* **What this task involves**
Below are records; copy every line in them that holds the word "mathcal".

◆ ◆ ◆ ◆ ◆ ◆ ◆

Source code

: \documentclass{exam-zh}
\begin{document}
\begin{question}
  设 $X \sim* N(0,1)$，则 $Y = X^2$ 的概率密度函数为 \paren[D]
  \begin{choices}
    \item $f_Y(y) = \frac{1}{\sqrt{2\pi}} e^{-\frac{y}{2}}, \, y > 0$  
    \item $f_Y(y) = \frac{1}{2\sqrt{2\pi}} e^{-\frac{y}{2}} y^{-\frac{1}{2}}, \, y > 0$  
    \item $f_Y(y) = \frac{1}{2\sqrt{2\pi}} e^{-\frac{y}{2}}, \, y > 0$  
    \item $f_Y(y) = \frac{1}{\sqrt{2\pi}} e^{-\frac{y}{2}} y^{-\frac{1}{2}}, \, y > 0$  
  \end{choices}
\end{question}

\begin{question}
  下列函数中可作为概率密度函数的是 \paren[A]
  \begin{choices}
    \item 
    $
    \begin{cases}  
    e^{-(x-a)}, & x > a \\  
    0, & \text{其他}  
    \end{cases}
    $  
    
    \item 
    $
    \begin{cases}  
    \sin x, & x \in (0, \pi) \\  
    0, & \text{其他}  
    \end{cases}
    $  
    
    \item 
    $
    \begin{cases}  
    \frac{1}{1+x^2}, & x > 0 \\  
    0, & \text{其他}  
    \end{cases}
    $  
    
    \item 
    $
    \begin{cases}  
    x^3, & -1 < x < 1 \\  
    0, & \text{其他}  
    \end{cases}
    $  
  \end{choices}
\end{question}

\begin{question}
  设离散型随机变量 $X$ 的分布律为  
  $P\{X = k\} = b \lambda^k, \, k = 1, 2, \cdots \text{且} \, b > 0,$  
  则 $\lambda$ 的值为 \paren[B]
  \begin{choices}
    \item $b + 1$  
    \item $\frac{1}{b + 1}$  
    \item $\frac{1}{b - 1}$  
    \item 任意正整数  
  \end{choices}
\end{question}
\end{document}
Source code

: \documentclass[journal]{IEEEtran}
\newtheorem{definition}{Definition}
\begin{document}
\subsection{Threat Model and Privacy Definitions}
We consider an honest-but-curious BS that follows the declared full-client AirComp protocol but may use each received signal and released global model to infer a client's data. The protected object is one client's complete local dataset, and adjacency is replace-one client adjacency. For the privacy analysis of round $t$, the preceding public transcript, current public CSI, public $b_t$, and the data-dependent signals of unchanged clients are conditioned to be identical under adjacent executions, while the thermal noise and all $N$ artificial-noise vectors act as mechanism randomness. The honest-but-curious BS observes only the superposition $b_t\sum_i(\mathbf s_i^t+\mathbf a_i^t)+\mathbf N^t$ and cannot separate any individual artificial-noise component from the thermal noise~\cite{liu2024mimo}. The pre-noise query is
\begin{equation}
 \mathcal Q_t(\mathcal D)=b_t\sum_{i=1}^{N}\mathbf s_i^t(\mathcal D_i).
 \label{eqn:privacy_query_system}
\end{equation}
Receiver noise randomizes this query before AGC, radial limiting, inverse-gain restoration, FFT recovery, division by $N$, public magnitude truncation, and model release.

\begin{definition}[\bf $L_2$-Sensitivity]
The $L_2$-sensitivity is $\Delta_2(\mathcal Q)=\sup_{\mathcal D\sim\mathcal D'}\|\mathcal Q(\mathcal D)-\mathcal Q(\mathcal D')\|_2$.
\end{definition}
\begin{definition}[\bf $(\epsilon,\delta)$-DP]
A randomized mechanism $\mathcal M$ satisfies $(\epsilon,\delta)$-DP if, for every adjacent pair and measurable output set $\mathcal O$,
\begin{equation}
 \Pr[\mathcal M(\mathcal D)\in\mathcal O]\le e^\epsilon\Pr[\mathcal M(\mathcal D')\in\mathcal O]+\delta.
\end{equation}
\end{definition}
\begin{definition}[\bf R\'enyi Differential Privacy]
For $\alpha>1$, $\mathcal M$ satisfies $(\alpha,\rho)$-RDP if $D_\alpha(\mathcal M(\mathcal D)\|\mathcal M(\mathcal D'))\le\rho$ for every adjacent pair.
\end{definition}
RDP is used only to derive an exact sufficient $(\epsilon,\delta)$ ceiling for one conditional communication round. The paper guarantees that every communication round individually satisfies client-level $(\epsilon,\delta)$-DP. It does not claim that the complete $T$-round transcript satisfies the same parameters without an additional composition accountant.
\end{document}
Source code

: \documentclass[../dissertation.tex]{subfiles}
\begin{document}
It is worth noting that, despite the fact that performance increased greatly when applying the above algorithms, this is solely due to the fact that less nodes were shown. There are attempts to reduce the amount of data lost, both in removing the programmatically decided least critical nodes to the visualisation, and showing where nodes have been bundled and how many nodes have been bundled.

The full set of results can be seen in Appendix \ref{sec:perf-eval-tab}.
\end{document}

◆ ◆ ◆ ◆ ◆ ◆ ◆

* **Reply**
 \mathcal Q_t(\mathcal D)=b_t\sum_{i=1}^{N}\mathbf s_i^t(\mathcal D_i).
The $L_2$-sensitivity is $\Delta_2(\mathcal Q)=\sup_{\mathcal D\sim\mathcal D'}\|\mathcal Q(\mathcal D)-\mathcal Q(\mathcal D')\|_2$.
A randomized mechanism $\mathcal M$ satisfies $(\epsilon,\delta)$-DP if, for every adjacent pair and measurable output set $\mathcal O$,
 \Pr[\mathcal M(\mathcal D)\in\mathcal O]\le e^\epsilon\Pr[\mathcal M(\mathcal D')\in\mathcal O]+\delta.
For $\alpha>1$, $\mathcal M$ satisfies $(\alpha,\rho)$-RDP if $D_\alpha(\mathcal M(\mathcal D)\|\mathcal M(\mathcal D'))\le\rho$ for every adjacent pair.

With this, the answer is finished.